Below is a listing; restate from it, character for character, the lines beginning at the line holding "ranked on attributed" and ending at the line holding "whose foreign-invested capacity", both included.

> **Information**:
----

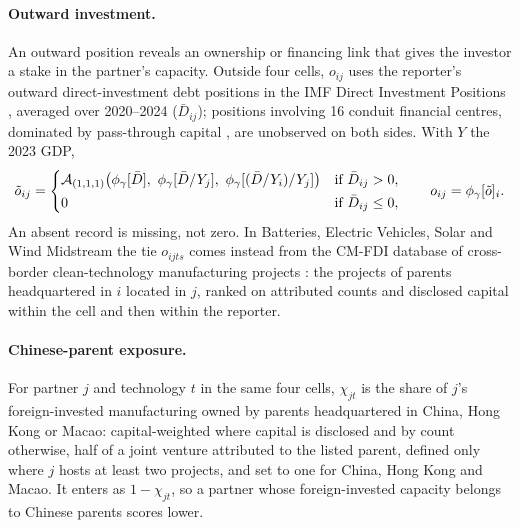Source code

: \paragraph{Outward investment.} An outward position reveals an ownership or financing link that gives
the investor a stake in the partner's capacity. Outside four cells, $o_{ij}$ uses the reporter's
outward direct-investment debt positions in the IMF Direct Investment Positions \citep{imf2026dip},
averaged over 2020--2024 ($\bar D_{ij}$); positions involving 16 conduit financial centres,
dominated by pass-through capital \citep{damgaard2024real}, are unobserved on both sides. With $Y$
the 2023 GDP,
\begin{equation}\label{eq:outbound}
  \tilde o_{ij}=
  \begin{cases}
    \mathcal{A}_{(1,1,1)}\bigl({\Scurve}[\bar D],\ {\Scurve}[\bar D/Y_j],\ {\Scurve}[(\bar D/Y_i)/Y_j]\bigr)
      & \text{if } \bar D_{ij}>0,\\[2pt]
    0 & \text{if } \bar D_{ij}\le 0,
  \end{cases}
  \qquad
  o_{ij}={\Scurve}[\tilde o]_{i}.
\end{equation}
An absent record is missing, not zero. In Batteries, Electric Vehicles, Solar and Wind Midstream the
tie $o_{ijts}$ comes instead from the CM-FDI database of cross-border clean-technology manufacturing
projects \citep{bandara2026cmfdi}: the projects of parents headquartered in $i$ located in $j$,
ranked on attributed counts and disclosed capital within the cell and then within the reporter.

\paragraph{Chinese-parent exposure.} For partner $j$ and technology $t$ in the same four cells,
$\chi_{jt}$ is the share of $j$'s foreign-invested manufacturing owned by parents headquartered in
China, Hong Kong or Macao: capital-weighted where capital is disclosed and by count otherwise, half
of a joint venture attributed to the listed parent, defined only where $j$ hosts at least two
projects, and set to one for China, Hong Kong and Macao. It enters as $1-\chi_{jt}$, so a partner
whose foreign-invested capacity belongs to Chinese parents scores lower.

----

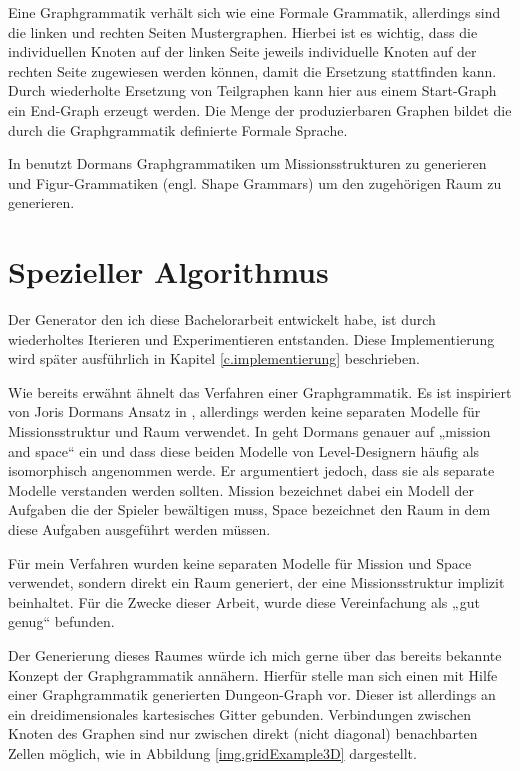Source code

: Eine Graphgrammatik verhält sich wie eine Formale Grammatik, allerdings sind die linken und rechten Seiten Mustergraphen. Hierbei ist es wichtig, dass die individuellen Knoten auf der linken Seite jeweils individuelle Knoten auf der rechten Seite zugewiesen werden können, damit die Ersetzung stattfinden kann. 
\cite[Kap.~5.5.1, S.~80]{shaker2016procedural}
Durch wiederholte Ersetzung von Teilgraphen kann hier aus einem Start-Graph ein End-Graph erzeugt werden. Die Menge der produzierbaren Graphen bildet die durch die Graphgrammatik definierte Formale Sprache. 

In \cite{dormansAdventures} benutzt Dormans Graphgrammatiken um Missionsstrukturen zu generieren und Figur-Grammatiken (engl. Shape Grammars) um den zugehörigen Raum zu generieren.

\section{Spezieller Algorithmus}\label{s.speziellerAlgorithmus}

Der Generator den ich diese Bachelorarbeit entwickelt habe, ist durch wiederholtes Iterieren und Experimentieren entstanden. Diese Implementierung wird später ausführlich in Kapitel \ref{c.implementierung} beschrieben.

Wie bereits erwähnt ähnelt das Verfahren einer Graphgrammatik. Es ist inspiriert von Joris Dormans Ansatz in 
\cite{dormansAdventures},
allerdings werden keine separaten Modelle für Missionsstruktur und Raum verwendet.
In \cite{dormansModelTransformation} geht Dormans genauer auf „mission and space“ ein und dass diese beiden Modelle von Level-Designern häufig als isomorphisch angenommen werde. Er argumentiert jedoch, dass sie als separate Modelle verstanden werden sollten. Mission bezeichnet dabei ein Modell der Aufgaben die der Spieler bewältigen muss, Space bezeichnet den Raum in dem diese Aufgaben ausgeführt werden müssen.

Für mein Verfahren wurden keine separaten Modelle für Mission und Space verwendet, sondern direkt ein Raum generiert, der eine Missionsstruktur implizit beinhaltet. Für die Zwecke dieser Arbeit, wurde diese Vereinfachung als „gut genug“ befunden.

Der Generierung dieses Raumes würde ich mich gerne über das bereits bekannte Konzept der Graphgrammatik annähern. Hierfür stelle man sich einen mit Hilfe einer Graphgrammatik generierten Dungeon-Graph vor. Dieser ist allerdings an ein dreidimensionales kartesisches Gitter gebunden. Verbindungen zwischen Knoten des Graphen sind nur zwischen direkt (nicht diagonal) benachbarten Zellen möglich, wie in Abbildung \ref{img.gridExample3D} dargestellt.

----

> **Written solution**:
ranked on attributed counts and disclosed capital within the cell and then within the reporter.

\paragraph{Chinese-parent exposure.} For partner $j$ and technology $t$ in the same four cells,
$\chi_{jt}$ is the share of $j$'s foreign-invested manufacturing owned by parents headquartered in
China, Hong Kong or Macao: capital-weighted where capital is disclosed and by count otherwise, half
of a joint venture attributed to the listed parent, defined only where $j$ hosts at least two
projects, and set to one for China, Hong Kong and Macao. It enters as $1-\chi_{jt}$, so a partner
whose foreign-invested capacity belongs to Chinese parents scores lower.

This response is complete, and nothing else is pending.